Work request: Would you copy only the lines below, beginning with the one that contains "To maintain the" and running through the last entry line?

Stored data:
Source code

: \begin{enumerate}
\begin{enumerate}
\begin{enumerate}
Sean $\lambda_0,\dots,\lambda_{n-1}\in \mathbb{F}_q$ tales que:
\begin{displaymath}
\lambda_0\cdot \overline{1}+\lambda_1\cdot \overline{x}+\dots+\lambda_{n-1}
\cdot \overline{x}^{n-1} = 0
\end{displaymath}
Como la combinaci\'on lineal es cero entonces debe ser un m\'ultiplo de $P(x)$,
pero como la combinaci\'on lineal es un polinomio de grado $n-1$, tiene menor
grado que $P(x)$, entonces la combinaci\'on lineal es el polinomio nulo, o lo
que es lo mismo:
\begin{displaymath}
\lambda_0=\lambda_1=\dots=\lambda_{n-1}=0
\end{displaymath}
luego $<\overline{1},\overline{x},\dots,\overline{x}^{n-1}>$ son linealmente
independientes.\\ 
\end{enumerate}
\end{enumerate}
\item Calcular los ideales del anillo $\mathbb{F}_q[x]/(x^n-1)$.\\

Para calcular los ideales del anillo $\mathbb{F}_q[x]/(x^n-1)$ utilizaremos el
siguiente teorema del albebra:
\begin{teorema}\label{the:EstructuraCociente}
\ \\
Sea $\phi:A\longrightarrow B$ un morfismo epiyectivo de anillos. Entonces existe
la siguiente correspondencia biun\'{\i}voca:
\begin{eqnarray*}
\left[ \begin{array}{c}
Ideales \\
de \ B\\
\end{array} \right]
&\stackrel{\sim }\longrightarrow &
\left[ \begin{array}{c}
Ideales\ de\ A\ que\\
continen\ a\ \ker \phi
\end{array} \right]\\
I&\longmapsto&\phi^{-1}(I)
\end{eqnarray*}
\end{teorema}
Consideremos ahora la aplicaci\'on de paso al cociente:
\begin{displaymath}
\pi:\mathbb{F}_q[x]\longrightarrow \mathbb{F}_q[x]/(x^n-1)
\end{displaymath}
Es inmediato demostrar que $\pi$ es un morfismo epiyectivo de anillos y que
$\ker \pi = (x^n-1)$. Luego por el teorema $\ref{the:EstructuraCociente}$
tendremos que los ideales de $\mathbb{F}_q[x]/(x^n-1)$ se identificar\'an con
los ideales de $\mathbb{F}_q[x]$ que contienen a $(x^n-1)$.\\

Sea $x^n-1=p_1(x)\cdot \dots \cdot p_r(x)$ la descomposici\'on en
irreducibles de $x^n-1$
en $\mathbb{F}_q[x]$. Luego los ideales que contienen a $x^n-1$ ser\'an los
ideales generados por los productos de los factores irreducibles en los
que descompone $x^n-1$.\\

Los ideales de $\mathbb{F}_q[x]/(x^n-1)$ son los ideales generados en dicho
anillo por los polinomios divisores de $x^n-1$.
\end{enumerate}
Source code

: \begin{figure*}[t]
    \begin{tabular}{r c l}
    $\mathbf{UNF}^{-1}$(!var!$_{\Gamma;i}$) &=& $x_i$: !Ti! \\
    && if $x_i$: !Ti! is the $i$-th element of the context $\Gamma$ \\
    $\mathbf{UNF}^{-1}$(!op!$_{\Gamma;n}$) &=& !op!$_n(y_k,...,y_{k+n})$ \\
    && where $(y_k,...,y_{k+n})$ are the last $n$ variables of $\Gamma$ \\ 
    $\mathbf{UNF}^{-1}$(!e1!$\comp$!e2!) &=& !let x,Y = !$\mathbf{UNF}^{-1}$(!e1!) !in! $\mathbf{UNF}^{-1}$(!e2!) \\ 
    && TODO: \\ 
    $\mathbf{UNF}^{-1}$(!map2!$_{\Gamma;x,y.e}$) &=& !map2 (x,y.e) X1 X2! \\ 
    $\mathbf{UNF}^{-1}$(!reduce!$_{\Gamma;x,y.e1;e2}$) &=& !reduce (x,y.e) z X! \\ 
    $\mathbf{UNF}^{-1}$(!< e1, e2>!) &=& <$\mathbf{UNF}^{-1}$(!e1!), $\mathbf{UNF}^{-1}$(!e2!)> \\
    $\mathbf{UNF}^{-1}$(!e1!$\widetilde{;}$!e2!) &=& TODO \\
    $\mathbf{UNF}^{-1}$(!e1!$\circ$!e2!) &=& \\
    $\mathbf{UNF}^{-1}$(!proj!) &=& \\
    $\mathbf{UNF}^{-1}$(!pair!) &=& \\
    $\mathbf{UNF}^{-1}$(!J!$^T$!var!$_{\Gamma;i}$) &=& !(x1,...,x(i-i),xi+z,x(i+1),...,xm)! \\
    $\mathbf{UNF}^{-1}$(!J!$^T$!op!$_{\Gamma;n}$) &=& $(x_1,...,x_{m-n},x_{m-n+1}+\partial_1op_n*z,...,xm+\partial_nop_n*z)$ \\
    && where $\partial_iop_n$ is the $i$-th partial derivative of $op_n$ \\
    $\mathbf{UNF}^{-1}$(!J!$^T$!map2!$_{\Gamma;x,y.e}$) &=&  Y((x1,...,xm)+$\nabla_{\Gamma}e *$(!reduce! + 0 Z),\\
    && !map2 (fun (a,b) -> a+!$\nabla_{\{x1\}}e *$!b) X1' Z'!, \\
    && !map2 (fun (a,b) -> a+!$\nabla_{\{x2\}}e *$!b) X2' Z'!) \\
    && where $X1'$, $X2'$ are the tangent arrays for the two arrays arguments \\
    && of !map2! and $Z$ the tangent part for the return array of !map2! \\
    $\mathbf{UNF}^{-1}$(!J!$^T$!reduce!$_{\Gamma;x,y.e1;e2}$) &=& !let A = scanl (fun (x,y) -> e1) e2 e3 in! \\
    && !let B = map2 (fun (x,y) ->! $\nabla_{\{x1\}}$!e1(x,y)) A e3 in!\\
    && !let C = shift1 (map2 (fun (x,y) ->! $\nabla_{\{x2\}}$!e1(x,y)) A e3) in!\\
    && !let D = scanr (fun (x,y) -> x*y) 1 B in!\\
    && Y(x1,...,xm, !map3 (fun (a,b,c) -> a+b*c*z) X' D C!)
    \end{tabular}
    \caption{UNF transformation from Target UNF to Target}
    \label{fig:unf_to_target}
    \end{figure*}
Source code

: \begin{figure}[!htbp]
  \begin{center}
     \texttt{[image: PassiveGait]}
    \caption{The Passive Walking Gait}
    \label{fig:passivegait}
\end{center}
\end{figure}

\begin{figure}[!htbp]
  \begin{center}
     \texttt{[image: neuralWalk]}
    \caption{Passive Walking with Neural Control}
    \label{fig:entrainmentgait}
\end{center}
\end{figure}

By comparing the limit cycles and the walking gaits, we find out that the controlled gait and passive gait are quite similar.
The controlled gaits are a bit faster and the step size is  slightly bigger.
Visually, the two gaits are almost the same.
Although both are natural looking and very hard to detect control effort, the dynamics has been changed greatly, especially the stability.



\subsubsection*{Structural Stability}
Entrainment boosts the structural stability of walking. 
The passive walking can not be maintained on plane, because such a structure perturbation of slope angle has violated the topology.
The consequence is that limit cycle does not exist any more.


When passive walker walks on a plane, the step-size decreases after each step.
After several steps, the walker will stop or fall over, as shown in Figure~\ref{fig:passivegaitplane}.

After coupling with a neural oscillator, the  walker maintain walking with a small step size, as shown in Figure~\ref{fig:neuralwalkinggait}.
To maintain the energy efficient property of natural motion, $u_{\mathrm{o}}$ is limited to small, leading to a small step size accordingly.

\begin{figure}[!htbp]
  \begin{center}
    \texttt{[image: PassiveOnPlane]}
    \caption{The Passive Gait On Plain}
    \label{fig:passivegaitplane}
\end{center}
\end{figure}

Result for this task:
To maintain the energy efficient property of natural motion, $u_{\mathrm{o}}$ is limited to small, leading to a small step size accordingly.

\begin{figure}[!htbp]
  \begin{center}
    \texttt{[image: PassiveOnPlane]}
    \caption{The Passive Gait On Plain}
    \label{fig:passivegaitplane}
\end{center}
\end{figure}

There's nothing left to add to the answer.